### PROBLEM TO SOLVE
Only the lines from the one containing "## 1 Linux服务器" through the one containing "- *Jawab* : Jika" should be printed, exactly as they appear below, with both ends included.

(Stored records)
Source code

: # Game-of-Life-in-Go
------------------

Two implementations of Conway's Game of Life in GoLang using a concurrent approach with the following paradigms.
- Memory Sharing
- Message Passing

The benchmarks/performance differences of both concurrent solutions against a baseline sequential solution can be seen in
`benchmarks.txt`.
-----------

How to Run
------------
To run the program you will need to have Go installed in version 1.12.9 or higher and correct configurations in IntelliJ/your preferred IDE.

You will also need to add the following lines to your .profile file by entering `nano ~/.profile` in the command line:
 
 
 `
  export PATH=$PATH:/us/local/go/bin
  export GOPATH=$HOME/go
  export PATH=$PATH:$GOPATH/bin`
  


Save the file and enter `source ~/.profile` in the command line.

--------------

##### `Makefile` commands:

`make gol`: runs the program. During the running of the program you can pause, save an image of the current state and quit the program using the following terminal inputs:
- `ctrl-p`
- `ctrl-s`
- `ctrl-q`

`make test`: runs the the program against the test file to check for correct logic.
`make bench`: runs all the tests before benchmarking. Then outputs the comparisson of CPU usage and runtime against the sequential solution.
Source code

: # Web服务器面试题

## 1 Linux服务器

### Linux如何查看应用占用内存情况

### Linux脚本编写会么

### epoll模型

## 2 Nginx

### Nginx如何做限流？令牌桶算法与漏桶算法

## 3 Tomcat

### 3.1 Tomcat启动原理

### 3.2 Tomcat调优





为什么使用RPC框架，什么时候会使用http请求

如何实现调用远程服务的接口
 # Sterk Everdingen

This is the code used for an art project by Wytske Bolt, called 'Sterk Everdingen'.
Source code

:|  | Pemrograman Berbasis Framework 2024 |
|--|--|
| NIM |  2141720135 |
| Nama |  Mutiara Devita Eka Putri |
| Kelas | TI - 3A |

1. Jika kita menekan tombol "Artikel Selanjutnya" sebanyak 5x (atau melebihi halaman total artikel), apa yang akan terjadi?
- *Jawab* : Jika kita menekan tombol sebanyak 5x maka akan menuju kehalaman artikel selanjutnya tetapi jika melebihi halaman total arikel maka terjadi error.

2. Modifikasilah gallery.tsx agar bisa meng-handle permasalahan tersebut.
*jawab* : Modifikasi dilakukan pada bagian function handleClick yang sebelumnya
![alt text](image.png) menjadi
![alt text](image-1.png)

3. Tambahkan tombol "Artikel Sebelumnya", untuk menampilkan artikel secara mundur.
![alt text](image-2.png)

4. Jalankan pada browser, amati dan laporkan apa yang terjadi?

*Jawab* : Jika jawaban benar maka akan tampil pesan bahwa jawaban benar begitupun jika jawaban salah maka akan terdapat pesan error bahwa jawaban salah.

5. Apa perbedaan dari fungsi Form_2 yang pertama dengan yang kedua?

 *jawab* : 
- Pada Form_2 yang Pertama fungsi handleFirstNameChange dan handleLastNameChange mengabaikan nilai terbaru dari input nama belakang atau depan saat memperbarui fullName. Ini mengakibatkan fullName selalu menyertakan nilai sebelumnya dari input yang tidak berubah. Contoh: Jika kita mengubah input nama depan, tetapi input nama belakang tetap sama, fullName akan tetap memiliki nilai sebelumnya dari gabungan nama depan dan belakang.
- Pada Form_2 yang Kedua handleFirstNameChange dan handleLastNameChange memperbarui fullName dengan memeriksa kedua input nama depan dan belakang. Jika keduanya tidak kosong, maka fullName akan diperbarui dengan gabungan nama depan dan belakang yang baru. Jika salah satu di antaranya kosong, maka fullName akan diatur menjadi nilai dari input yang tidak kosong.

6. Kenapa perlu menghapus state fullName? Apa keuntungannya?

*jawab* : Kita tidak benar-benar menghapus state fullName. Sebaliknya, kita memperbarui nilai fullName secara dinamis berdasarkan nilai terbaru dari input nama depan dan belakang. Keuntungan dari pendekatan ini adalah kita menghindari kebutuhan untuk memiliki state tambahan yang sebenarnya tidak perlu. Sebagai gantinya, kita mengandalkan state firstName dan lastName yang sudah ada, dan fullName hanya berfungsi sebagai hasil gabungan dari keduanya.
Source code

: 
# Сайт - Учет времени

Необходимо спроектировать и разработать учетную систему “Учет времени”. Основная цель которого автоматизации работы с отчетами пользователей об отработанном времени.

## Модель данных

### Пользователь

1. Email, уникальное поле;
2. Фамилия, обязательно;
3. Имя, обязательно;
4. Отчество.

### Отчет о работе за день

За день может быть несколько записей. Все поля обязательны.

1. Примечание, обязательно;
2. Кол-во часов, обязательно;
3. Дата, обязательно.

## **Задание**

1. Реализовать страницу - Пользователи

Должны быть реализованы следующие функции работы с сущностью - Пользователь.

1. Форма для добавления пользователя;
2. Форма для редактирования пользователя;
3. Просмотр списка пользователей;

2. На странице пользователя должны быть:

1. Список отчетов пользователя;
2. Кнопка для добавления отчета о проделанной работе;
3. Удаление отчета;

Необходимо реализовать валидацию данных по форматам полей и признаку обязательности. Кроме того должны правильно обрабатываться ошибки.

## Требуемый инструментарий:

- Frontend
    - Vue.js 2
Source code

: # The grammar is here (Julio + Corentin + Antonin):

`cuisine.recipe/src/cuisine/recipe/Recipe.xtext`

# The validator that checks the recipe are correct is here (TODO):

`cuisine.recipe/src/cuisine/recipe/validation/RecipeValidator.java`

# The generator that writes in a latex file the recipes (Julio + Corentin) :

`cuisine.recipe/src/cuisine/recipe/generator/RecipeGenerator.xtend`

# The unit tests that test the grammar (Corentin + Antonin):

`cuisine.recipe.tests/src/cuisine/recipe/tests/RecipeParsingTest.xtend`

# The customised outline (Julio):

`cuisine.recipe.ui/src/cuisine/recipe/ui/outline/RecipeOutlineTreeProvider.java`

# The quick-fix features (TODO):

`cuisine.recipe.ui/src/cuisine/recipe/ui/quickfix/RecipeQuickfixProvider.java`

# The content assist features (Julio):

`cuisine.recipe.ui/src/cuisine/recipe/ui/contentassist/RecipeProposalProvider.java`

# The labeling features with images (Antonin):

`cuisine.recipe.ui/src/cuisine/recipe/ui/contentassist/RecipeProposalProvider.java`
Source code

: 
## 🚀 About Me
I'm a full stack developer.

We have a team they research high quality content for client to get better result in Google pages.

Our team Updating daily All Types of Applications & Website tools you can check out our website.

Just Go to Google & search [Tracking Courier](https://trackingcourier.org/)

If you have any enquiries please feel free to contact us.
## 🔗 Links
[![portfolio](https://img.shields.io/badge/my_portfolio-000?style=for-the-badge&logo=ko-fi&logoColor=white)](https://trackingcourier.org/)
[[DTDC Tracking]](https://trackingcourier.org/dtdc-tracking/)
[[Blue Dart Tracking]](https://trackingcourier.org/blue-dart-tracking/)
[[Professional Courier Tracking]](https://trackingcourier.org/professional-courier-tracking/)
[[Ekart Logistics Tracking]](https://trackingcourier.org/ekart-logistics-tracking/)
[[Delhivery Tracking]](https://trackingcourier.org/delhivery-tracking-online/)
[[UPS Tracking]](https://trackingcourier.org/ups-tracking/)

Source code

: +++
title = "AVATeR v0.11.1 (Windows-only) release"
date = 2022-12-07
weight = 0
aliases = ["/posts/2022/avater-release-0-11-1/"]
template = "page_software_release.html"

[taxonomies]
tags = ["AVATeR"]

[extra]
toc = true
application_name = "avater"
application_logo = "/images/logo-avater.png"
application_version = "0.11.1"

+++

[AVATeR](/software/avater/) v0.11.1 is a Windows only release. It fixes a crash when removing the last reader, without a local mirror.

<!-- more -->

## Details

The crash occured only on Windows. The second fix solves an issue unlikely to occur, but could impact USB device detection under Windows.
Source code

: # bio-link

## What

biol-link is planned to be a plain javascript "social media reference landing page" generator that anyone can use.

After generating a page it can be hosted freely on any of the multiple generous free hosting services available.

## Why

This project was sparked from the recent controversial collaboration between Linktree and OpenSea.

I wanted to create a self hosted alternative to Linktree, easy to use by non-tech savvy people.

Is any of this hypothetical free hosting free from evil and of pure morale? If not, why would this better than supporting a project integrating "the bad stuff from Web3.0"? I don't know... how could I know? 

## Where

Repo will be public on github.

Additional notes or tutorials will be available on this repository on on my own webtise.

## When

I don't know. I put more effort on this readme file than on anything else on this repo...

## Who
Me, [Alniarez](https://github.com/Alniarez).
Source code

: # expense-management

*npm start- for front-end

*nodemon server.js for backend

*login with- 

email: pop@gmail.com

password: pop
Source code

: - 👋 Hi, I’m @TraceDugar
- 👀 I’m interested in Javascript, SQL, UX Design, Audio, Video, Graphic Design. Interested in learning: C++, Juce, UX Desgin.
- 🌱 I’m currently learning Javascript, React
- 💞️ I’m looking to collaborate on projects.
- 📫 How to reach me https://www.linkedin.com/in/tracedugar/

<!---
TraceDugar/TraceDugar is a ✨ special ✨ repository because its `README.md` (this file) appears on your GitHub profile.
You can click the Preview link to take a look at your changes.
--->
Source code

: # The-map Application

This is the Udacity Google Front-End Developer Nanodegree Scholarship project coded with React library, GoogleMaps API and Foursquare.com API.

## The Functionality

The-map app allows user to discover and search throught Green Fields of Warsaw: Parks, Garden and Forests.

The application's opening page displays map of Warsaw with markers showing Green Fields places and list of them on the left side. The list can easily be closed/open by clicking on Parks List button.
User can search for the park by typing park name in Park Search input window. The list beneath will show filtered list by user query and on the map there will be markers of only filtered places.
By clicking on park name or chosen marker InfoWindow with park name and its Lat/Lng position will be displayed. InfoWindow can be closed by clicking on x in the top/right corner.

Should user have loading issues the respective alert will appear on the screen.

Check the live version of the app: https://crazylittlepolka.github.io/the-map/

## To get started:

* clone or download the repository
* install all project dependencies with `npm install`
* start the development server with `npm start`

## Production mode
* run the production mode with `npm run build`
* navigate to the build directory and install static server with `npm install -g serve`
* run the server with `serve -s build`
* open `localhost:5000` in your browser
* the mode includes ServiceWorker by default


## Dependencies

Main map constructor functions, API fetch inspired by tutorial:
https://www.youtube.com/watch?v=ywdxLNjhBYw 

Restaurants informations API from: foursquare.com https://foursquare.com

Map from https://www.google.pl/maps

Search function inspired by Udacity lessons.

### EXERCISE RESPONSE
## 1 Linux服务器

### Linux如何查看应用占用内存情况

### Linux脚本编写会么

### epoll模型

## 2 Nginx

### Nginx如何做限流？令牌桶算法与漏桶算法

## 3 Tomcat

### 3.1 Tomcat启动原理

### 3.2 Tomcat调优





为什么使用RPC框架，什么时候会使用http请求

如何实现调用远程服务的接口
 # Sterk Everdingen

This is the code used for an art project by Wytske Bolt, called 'Sterk Everdingen'.
Source code

:|  | Pemrograman Berbasis Framework 2024 |
|--|--|
| NIM |  2141720135 |
| Nama |  Mutiara Devita Eka Putri |
| Kelas | TI - 3A |

1. Jika kita menekan tombol "Artikel Selanjutnya" sebanyak 5x (atau melebihi halaman total artikel), apa yang akan terjadi?
- *Jawab* : Jika kita menekan tombol sebanyak 5x maka akan menuju kehalaman artikel selanjutnya tetapi jika melebihi halaman total arikel maka terjadi error.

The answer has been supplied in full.